To prevent the network from fragmenting into two two or more sub-networks, the Negative UNL cannot reduce the quorum requirement to less than 60% of the total UNL entries. To enforce this, a server considers the Negative UNL to be "full" if the number of validators on the Negative UNL is 25% (rounded down) of the number of validators in the server's configured UNL. (The 25% is based on the calculation that if 25% of validators are removed, an 80% consensus of the remaining 75% equals 60% of the original number.) If a server considers the Negative UNL to be full, it won't propose new additions to the Negative UNL; but, as usual, the final outcome depends on what a consensus of trusted validators do.

Choosing From Multiple Candidate Validators

It is possible that multiple validators may be candidates to be added to the Negative UNL, based on the reliability threshold. Since at most one validator can be added to the Negative UNL at a time, servers must choose which validator to propose adding. If there are multiple candidates, the server chooses which one to propose with the following mechanism:

  1. Start with the ledger hash of the parent ledger version.
  2. Take the public key of each candidate validator.
  3. Calculate the exclusive-or value (XOR) of the candidate validator and the parent ledger's hash.
  4. Propose the validator the numerically lowest result of the XOR operation.

If there are multiple candidates to be removed from the Negative UNL in a given flag ledger, servers use the same mechanism to choose among them.

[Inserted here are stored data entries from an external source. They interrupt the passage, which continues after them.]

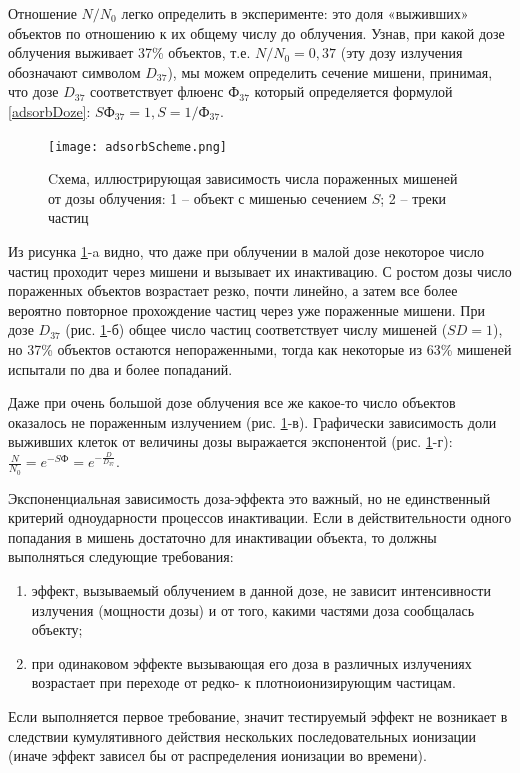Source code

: \documentclass[a4paper, 14pt]{article}
\begin{document}
Отношение $N/N_0$ легко определить в эксперименте: это доля «выживших»
объектов по отношению к их общему числу до облучения. Узнав, при какой дозе
облучения выживает 37\% объектов, т.е. $N/N_0 = 0,37$ (эту дозу излучения обозначают
символом $D_{37}$), мы можем определить сечение мишени, принимая, что дозе $D_{37}$
соответствует флюенс Ф$_{37}$ который определяется формулой \ref{adsorbDoze}: $S\text{Ф}_{37} =1, S =1/\text{Ф}_{37}$.

\begin{figure}[htbp]
    \centering
    \texttt{[image: adsorbScheme.png]}
    \caption{Cхема, иллюстрирующая зависимость числа пораженных
    мишеней от дозы облучения: 1 – объект с мишенью сечением $S$; 2 – треки частиц}
    \label{adsorbScheme}
\end{figure}
Из рисунка \ref{adsorbScheme}-a видно, что даже при облучении в малой дозе
некоторое число частиц проходит через мишени и вызывает их инактивацию. С
ростом дозы число пораженных объектов возрастает резко, почти линейно, а затем все
более вероятно повторное прохождение частиц через уже пораженные мишени. При
дозе $D_{37}$ (рис. \ref{adsorbScheme}-б) общее число частиц соответствует числу мишеней ($SD =1$), но 37\% объектов остаются непораженными, тогда как некоторые из 63\% мишеней испытали по два и более попаданий.

Даже при очень большой дозе облучения все же какое-то число объектов оказалось не пораженным излучением (рис. \ref{adsorbScheme}-в). Графически зависимость доли выживших клеток от величины дозы выражается экспонентой (рис. \ref{adsorbScheme}-г): $\frac{N}{N_0} = e^{-S\text{Ф}} = e^{-\frac{D}{D_{37}}}$.

Экспоненциальная зависимость доза-эффекта это важный, но не единственный
критерий одноударности процессов инактивации. Если в действительности одного
попадания в мишень достаточно для инактивации объекта, то должны выполняться
следующие требования:
\begin{enumerate}
    \item эффект, вызываемый облучением в данной дозе, не зависит интенсивности
    излучения (мощности дозы) и от того, какими частями доза сообщалась объекту;
    \item при одинаковом эффекте вызывающая его доза в различных излучениях
    возрастает при переходе от редко- к плотноионизирующим частицам.
\end{enumerate}
Если выполняется первое требование, значит тестируемый эффект не возникает
в следствии кумулятивного действия нескольких последовательных ионизации (иначе
эффект зависел бы от распределения ионизации во времени).
\end{document}
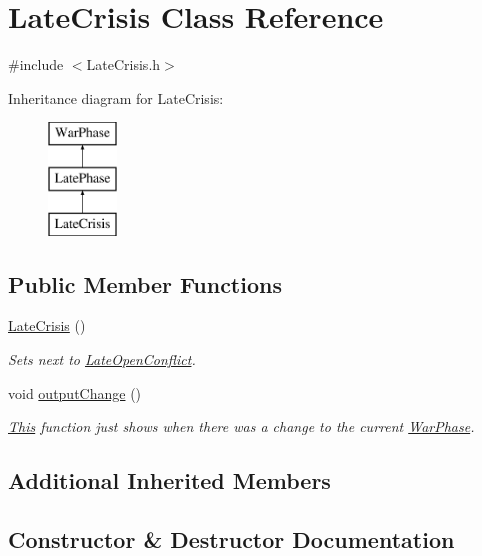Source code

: \hypertarget{class_late_crisis}{}\section{Late\+Crisis Class Reference}
\label{class_late_crisis}


{\ttfamily \#include $<$Late\+Crisis.\+h$>$}

Inheritance diagram for Late\+Crisis\+:\begin{figure}[H]
\begin{center}
\leavevmode
\includegraphics[height=3.000000cm]{class_late_crisis}
\end{center}
\end{figure}
\subsection*{Public Member Functions}
\begin{DoxyCompactItemize}
\item 
\mbox{\hyperlink{class_late_crisis_a5e2b51e4feb8fb15d75fa1377d6c4b38}{Late\+Crisis}} ()
\begin{DoxyCompactList}\small\item\em Sets next to \mbox{\hyperlink{class_late_open_conflict}{Late\+Open\+Conflict}}. \end{DoxyCompactList}\item 
void \mbox{\hyperlink{class_late_crisis_ae7e081694e9dd087a9b5e7ea489145bf}{output\+Change}} ()
\begin{DoxyCompactList}\small\item\em \mbox{\hyperlink{class_this}{This}} function just shows when there was a change to the current \mbox{\hyperlink{class_war_phase}{War\+Phase}}. \end{DoxyCompactList}\end{DoxyCompactItemize}
\subsection*{Additional Inherited Members}


\subsection{Constructor \& Destructor Documentation}
\mbox{\label{class_late_crisis_a5e2b51e4feb8fb15d75fa1377d6c4b38}} 
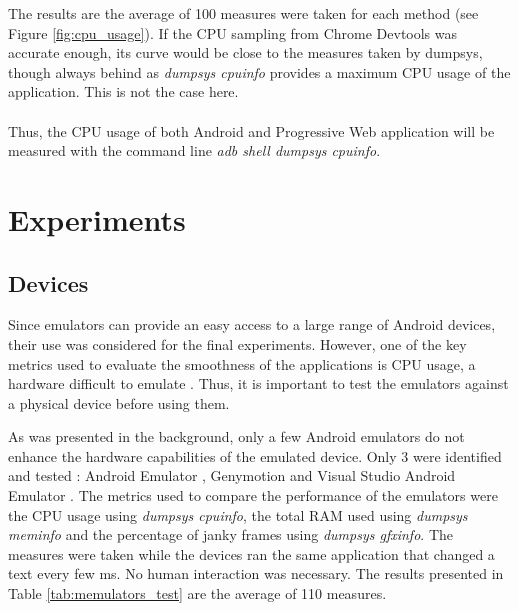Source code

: \documentclass{kththesis}
\begin{document}
The results are the average of 100 measures were taken for each method (see Figure \ref{fig:cpu_usage}). If the CPU sampling from Chrome Devtools was accurate enough, its curve would be close to the measures taken by dumpsys, though always behind as \textit{dumpsys cpuinfo} provides a maximum CPU usage of the application. This is not the case here.

\paragraph{}
Thus, the CPU usage of both Android and Progressive Web application will be measured with the command line \textit{adb shell dumpsys cpuinfo}.
    
\section{Experiments}
    \subsection{Devices}

Since emulators can provide an easy access to a large range of Android devices, their use was considered for the final experiments. However, one of the key metrics used to evaluate the smoothness of the applications is CPU usage, a hardware difficult to emulate \cite{cpu_emulator}. Thus, it is important to test the emulators against a physical device before using them.

As was presented in the background, only a few Android emulators do not enhance the hardware capabilities of the emulated device. Only 3 were identified and tested : Android Emulator \cite{android_emulator}, Genymotion \cite{genymotion_emulator} and Visual Studio Android Emulator \cite{microsoft_emulator}. The metrics used to compare the performance of the emulators were the CPU usage using \textit{dumpsys cpuinfo}, the total RAM used using \textit{dumpsys meminfo} and the percentage of janky frames using \textit{dumpsys gfxinfo}. The measures were taken while the devices ran the same application that changed a text every few ms. No human interaction was necessary. \newline
The results presented in Table \ref{tab:memulators_test} are the average of 110 measures.
\end{document}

This mechanism has several useful properties:

  • It uses information that is readily available to all servers and can be calculated quickly.
  • Most servers choose the same candidate even if they calculated slightly different scores for their trusted validators. This holds even if those servers disagree on which validator is least or most reliable. This even holds in many cases where the servers disagree on whether some validators are above or below the reliability thresholds. So, the network is likely to achieve a consensus on which validator to add or remove.
  • It does not always give the same results each ledger version. If one proposed change to the Negative UNL fails to achieve a consensus, the network does not get stuck with some servers trying and failing to add or remove that one validator every time. The network can attempt to add or remove a different candidate to the Negative UNL in a later flag ledger.

Filtering Validations

During the validation step of the consensus process, validators in the parent ledger's Negative UNL are disabled. Each server calculates an "effective UNL" consisting of its configured UNL with the disabled validators removed, and recalculates its quorum. (The quorum is always at least 80% of the effective UNL and at least 60% of the configured UNL.) If a disabled validator sends validation votes, servers track those votes for purposes of calculating the disabled validator's reliability measurement, but they do not use those votes towards determining whether a ledger version has achieved a consensus.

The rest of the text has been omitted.